Reviews Fragility of Bodies
Kirkus: But the story is so gripping and Veronica is such a fascinating departure from crime fiction convention—she's 30, Jewish, brazen, and openly flawed—that the book becomes difficult to put down. Also a very good novel about journalism, it's the first installment of a trilogy. An unusual, intoxicating thriller from Argentina that casts deeper and deeper shadows.
Publishers Weekly, Starred Review: A scalding crime novel set in Buenos Aires. Olguín memorably explores the gulf between the haves and have-nots of her city. Readers will hope to see more of the complex Verónica. (Oct.)
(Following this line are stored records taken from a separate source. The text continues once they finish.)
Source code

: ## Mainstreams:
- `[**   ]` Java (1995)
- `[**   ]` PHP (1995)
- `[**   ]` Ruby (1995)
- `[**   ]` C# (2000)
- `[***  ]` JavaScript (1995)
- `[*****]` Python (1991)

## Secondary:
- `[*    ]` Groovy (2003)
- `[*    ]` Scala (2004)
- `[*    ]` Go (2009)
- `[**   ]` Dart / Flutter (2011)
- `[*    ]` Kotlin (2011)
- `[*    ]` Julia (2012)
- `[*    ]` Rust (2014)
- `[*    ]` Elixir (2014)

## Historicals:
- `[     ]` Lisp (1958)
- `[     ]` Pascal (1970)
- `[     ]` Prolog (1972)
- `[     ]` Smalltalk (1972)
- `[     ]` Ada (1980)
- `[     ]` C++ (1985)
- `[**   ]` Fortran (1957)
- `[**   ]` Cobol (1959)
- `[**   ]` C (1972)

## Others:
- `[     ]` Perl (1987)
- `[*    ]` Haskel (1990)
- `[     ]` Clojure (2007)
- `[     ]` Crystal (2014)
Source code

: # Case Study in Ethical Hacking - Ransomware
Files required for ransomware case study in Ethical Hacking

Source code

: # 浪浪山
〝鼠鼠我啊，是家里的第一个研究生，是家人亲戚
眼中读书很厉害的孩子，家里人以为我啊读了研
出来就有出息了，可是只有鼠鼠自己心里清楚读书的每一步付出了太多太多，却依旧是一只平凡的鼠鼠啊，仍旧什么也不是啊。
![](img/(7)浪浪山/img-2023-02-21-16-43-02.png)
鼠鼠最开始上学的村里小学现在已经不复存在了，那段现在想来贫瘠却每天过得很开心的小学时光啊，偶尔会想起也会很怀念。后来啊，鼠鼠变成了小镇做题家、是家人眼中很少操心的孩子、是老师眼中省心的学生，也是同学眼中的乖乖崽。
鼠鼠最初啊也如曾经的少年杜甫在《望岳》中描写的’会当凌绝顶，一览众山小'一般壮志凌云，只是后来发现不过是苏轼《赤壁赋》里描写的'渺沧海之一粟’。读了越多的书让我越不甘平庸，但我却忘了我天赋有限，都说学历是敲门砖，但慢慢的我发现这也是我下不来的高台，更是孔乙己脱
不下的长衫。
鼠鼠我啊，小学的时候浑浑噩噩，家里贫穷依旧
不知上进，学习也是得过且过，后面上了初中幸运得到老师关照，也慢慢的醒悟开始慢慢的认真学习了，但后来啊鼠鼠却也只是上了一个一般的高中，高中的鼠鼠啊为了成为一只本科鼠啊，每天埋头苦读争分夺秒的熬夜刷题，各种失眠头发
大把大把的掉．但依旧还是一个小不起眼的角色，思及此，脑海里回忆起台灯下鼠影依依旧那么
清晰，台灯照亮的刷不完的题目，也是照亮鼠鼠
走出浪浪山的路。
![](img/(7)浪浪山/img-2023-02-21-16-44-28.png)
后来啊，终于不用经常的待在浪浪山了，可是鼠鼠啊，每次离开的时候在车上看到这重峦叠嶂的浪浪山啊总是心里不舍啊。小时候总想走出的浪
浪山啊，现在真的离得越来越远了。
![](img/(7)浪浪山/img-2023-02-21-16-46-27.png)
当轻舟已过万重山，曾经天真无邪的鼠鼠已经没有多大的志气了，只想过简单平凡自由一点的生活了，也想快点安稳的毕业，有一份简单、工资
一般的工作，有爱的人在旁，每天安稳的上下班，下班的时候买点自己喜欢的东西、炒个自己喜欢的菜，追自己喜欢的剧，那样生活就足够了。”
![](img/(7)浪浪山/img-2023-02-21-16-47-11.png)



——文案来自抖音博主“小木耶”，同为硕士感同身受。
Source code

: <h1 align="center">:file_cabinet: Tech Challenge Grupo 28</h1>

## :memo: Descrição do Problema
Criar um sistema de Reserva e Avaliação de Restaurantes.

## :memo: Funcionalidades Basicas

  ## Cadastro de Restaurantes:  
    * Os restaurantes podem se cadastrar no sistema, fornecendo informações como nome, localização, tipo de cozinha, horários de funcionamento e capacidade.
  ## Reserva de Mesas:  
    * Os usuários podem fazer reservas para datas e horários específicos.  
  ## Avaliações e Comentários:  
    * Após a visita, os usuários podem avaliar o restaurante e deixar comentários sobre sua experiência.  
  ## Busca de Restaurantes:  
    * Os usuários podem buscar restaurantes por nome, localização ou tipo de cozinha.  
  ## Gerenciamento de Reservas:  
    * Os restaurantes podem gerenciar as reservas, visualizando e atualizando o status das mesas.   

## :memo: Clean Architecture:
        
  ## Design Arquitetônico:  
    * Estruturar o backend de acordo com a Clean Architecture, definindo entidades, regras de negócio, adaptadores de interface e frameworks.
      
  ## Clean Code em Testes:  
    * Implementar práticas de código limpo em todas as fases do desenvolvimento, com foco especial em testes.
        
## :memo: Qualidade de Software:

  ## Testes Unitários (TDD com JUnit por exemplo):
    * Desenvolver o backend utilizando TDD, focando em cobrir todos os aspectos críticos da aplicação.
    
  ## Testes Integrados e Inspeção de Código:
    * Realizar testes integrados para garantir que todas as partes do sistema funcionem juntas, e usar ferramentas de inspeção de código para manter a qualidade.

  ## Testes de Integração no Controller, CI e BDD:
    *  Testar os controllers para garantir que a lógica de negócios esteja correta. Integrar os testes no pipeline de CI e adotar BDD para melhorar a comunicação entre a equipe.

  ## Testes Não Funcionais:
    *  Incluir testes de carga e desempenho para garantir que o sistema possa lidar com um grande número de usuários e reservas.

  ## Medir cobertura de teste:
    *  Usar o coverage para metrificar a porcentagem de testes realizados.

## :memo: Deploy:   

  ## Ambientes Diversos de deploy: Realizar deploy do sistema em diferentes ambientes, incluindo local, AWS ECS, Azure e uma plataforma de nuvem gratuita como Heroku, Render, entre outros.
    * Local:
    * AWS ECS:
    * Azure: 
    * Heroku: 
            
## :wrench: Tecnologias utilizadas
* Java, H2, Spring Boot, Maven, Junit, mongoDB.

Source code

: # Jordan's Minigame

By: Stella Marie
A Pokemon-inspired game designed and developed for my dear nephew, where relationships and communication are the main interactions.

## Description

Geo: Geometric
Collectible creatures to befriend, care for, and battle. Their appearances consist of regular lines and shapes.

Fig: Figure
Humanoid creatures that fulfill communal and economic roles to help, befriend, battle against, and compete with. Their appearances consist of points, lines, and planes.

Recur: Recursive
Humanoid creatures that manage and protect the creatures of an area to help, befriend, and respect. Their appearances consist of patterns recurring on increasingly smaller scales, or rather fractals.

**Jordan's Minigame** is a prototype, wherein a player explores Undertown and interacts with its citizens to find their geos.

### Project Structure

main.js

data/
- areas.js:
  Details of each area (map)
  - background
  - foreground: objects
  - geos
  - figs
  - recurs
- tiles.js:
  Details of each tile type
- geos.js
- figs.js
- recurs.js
Financial Times: ONE OF THREE BEST THRILLERS OF 2019: The late, great foreign correspondent Nicholas Tomalin once opined that a journalist needed three qualities to succeed: “ratlike cunning, a plausible manner and a little literary ability”. Verónica Rosenthal, the protagonist with a chaotic personal life of Olguín’s lively new thriller The Fragility of Bodies, has these in spades.
Olguín is a fine writer with an easy style, aided by a very readable translation by Miranda France. This is the first of a trilogy featuring Rosenthal who pursues her leads with courage and determination, as she digs into a suicide that quickly morphs into a deadly conspiracy. The series has already been turned into a television series and I’m looking forward to the next volume.
CrimeReview: This is an excellent story, well told and translated, which sustains a high level of tension throughout. The reader is well aware of the risks to Veronica and those she co-opts in her research, and these culminate in violent and gripping action. In the background we have Buenos Aires, with great disparities of wealth and prevalent corruption, but a strong sense of life being lived to the full.
NB Magazine: The Fragility of Bodies is a powerful tale of murder and corruption set in Buenos Aires; it feels troublingly plausible. It will thrill readers with a taste for dark, gritty, real-world crime fiction. This novel is distilled single malt noir, a gripping reflection on the woes and angst of Argentinian society.
SHOTS Magazine: This is how I like my noir fiction: no cops with unlikely hang-ups, no copycat serial killers, no ‘here-we-go-again’ plots. Olguín concentrates instead on villains and victims and several dollops of savage sex.
★ 2021-01-13
Investigating the rape and murder of two European women she met on vacation in northern Argentina, intrepid Buenos Aires magazine reporter Verónica Rosenthal is marked for death—twice.
Vero had plans of traveling with Frida, a Norwegian, and Petra, an Italian, before the women's bodies were found on the side of the road in Tucumán. Now she's in shock, having slept with Frida in her first romantic encounter with a woman. Determined to find the killers and overturn "the social impunity that sees these crimes as a fact of life, accepted by everyone," Vero puts her life at risk by going after them on her own—in spite of the insistence of her father, an eminent attorney, that she return to Buenos Aires. Corrupt forces on both sides of the law are unhappy with her connecting the slayings of Frida and Petra to an unsolved rape and murder from years ago. And if being stalked by their hit man weren't enough, she also is being pursued by an escaped convict who landed in prison in the series debut, The Fragility of Bodies (2019), after barely surviving her bizarre vehicular attack on him and four fellow assassins who died in the attack. Even facing death in two thrilling climaxes, Verónica won't be stopped. A socially minded avenger with a streak of Dexter in her, a sexual free spirit and a die-hard romantic, she is unlike any female protagonist in today's crime fiction. And with his easy conversational approach to the darkest noir, Olguín is a real original as well.
A quirky, un-put-down-able thriller by a veteran Argentine novelist.